Bagit-based data packaging specification for dissemination of research data with useful human and machine readable metadata: "Make Data Crate Again!"
38 stars 10 forks source link

DataCrate adoption in a production system #17

Closed andrewjanke closed 5 years ago

andrewjanke commented 6 years ago

I'm considering using datacrate for all long term archives in the UQRDM system. For one, it's based upon BagIt so there is a guarantee of things lasting for a while. However there are a few words in the spec that cause some concern.

Can you provide guidance regarding the level of maturity of the format and are any major changes planned into the future? I know it's been in use (0.1) at UTS for a while already.

Any word on backwards compatibility? tools to migrate old versions? is this even needed?

Lines in the sand being drawn regarding things that will/won't change?

ptsefton commented 6 years ago

Andrew, the format is still a bit immature and only used at UTS in a limited way so far. We're launching our new end to end research data management system in Q3, so for us it would make sense to do a stable release at that point. Given the ease of processing of DataCrate JSON-LD it would be reasonable to commit to any further iterations of the spec being accompanied by upgrade scripts to update existing packages (drop in new context if needed, make any structural changes to the BagIt layout). Would love to take a look at your data and collaborate on any new keys or other extensions you might need.

marcpbailey commented 6 years ago

Hi Andrew. Cloudstor Collections implements the original incarnation for bagit format as originally proposed in PeterS and PeterB’s work on Cr8it. That is the implementations at Newcastle, Western and now in AARNet are all compatible. Collections uses open moustache and XSLT templates to define its metadata formats and is extremely flexible. There are some new ideas in this latest DataCrate spec that - at first glance- we think are sound and readily implementable. We are keen to explore options to adopt the latest ideas into Collections in the future and very hopeful that we may entice UTS to finally join the fold. UQ is equally welcome to participate (ie coinvest with the AARNet, Intersect, WSU and LaTrobe) in shaping Collections moving forward, and, as another thought, the rdsOS initiative could also adopt this format in relation to your National Data Library proposal. Disclaimer: we are currently analysing the latest spec so this is not yet an engineering statement or commercial commitment.

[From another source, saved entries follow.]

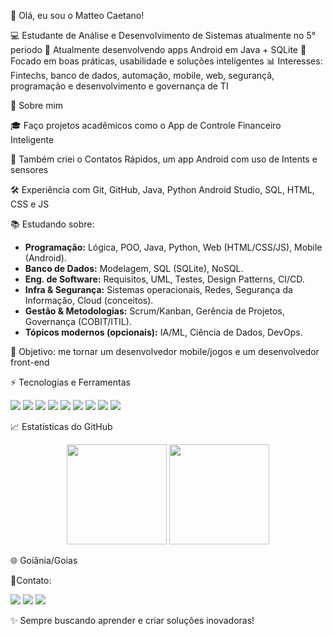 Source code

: 👋 Olá, eu sou o Matteo Caetano!

💻 Estudante de Análise e Desenvolvimento de Sistemas atualmente no 5° periodo 
📱 Atualmente desenvolvendo apps Android em Java + SQLite
🚀 Focado em boas práticas, usabilidade e soluções inteligentes
📊 Interesses: Fintechs, banco de dados, automação, mobile, web, segurançã, programação e desenvolvimento e governança de TI

🌟 Sobre mim

🎓 Faço projetos acadêmicos como o App de Controle Financeiro Inteligente

📲 Também criei o Contatos Rápidos, um app Android com uso de Intents e sensores

🛠️ Experiência com Git, GitHub, Java, Python Android Studio, SQL, HTML, CSS e JS

📚 Estudando sobre:

- **Programação:** Lógica, POO, Java, Python, Web (HTML/CSS/JS), Mobile (Android).  
- **Banco de Dados:** Modelagem, SQL (SQLite), NoSQL.  
- **Eng. de Software:** Requisitos, UML, Testes, Design Patterns, CI/CD.  
- **Infra & Segurança:** Sistemas operacionais, Redes, Segurança da Informação, Cloud (conceitos).  
- **Gestão & Metodologias:** Scrum/Kanban, Gerência de Projetos, Governança (COBIT/ITIL).  
- **Tópicos modernos (opcionais):** IA/ML, Ciência de Dados, DevOps.


🎯 Objetivo: me tornar um desenvolvedor mobile/jogos e um desenvolvedor front-end

⚡ Tecnologias e Ferramentas

<p align="left"> <img src="https://img.shields.io/badge/Java-ED8B00?style=for-the-badge&logo=openjdk&logoColor=white"/> <img src="https://img.shields.io/badge/Python-3776AB?style=for-the-badge&logo=python&logoColor=white"/> <img src="https://img.shields.io/badge/Android_Studio-3DDC84?style=for-the-badge&logo=android-studio&logoColor=white"/> <img src="https://img.shields.io/badge/SQLite-07405E?style=for-the-badge&logo=sqlite&logoColor=white"/> <img src="https://img.shields.io/badge/Git-F05032?style=for-the-badge&logo=git&logoColor=white"/> <img src="https://img.shields.io/badge/GitHub-100000?style=for-the-badge&logo=github&logoColor=white"/> <img src="https://img.shields.io/badge/HTML5-E34F26?style=for-the-badge&logo=html5&logoColor=white"/> <img src="https://img.shields.io/badge/CSS3-1572B6?style=for-the-badge&logo=css3&logoColor=white"/> <img src="https://img.shields.io/badge/JavaScript-F7DF1E?style=for-the-badge&logo=javascript&logoColor=black"/> </p>
📈 Estatísticas do GitHub

<p align="center"> <img src="https://github-readme-stats.vercel.app/api?username=Matteoziinn&show_icons=true&theme=tokyonight" height="160px"/> <img src="https://github-readme-stats.vercel.app/api/top-langs/?username=Matteoziinn&layout=compact&theme=tokyonight" height="160px"/> </p>
🌐 Goiânia/Goias

📱Contato:

<a href="https://instagram.com/matteo062_" target="_blank"><img loading="lazy" src="https://img.shields.io/badge/-Instagram-%23E4405F?style=for-the-badge&logo=instagram&logoColor=white" target="_blank"></a>
 <a href = "mailto: matteoscaetano@gmail.com"><img loading="lazy" src="https://img.shields.io/badge/Gmail-D14836?style=for-the-badge&logo=gmail&logoColor=white" target="_blank"></a> <a href="https://www.linkedin.com/in/matteo-caetano" target="_blank"><img loading="lazy" src="https://img.shields.io/badge/-LinkedIn-%230077B5?style=for-the-badge&logo=linkedin&logoColor=white" target="_blank"></a>

✨ Sempre buscando aprender e criar soluções inovadoras!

andrewjanke commented 6 years ago

Thanks Marc,

This clarifies a number of things. Good to see that others are also closely following along, even if it only means the ideals of DataCrate. We digress also but would be keen to see something like DataCrate adopted in the National Data Library. I say like as I haven't seen any other well described archiving proposals akin to DataCrate that are aiming to solve many of the issues we'd like solved in both UQRDM and the National Data Library.

ptsefton commented 5 years ago

We're using this at UTS now. Closing the issue.